* _Activity_
Before you write out the listing, remove the pictures; everything else stays exactly as it is.

* _Source data_
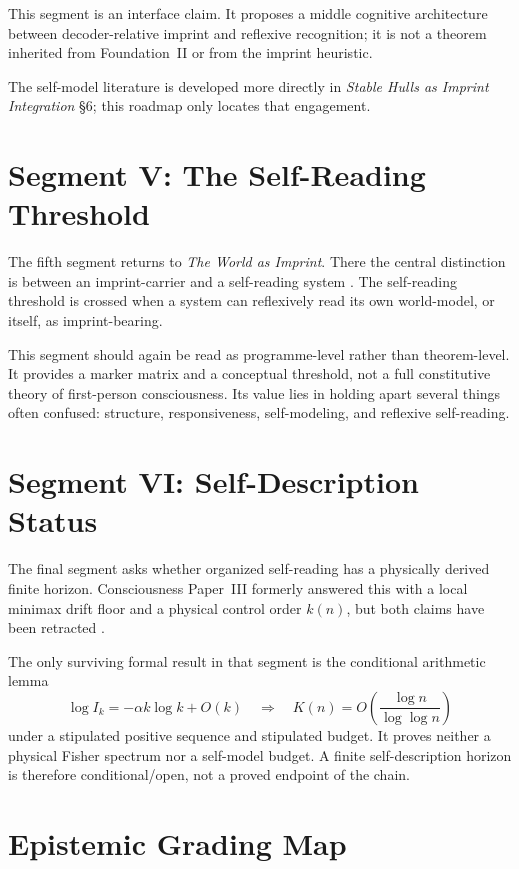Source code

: \documentclass[12pt,a4paper]{article}
\begin{document}
This segment is an interface claim. It proposes a middle cognitive
architecture between decoder-relative imprint and reflexive recognition;
it is not a theorem inherited from Foundation~II or from the imprint
heuristic.

The self-model literature is developed more directly in \emph{Stable Hulls as Imprint Integration} \S6; this roadmap only locates that engagement.

\section{Segment V: The Self-Reading Threshold}

The fifth segment returns to \emph{The World as Imprint}. There the central distinction is between an imprint-carrier and a self-reading system \cite{WorldImprint}. The self-reading threshold is crossed when a system can reflexively read its own world-model, or itself, as imprint-bearing.

This segment should again be read as programme-level rather than theorem-level. It provides a marker matrix and a conceptual threshold, not a full constitutive theory of first-person consciousness. Its value lies in holding apart several things often confused: structure, responsiveness, self-modeling, and reflexive self-reading.

\section{Segment VI: Self-Description Status}

The final segment asks whether organized self-reading has a physically
derived finite horizon. Consciousness Paper~III formerly answered this
with a local minimax drift floor and a physical control order
\(k(n)\), but both claims have been retracted \cite{PaperIII}.

The only surviving formal result in that segment is the conditional
arithmetic lemma
\[
\log I_k=-\alpha k\log k+O(k)
\quad\Longrightarrow\quad
K(n)=O\!\left(\frac{\log n}{\log\log n}\right)
\]
under a stipulated positive sequence and stipulated budget. It proves
neither a physical Fisher spectrum nor a self-model budget. A finite
self-description horizon is therefore conditional/open, not a proved
endpoint of the chain.

\section{Epistemic Grading Map}
\end{document}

* _Response to this exercise_
Source code

: \documentclass[12pt,a4paper]{article}
\begin{document}
This segment is an interface claim. It proposes a middle cognitive
architecture between decoder-relative imprint and reflexive recognition;
it is not a theorem inherited from Foundation~II or from the imprint
heuristic.

The self-model literature is developed more directly in \emph{Stable Hulls as Imprint Integration} \S6; this roadmap only locates that engagement.

\section{Segment V: The Self-Reading Threshold}

The fifth segment returns to \emph{The World as Imprint}. There the central distinction is between an imprint-carrier and a self-reading system \cite{WorldImprint}. The self-reading threshold is crossed when a system can reflexively read its own world-model, or itself, as imprint-bearing.

This segment should again be read as programme-level rather than theorem-level. It provides a marker matrix and a conceptual threshold, not a full constitutive theory of first-person consciousness. Its value lies in holding apart several things often confused: structure, responsiveness, self-modeling, and reflexive self-reading.

\section{Segment VI: Self-Description Status}

The final segment asks whether organized self-reading has a physically
derived finite horizon. Consciousness Paper~III formerly answered this
with a local minimax drift floor and a physical control order
\(k(n)\), but both claims have been retracted \cite{PaperIII}.

The only surviving formal result in that segment is the conditional
arithmetic lemma
\[
\log I_k=-\alpha k\log k+O(k)
\quad\Longrightarrow\quad
K(n)=O\!\left(\frac{\log n}{\log\log n}\right)
\]
under a stipulated positive sequence and stipulated budget. It proves
neither a physical Fisher spectrum nor a self-model budget. A finite
self-description horizon is therefore conditional/open, not a proved
endpoint of the chain.

\section{Epistemic Grading Map}
\end{document}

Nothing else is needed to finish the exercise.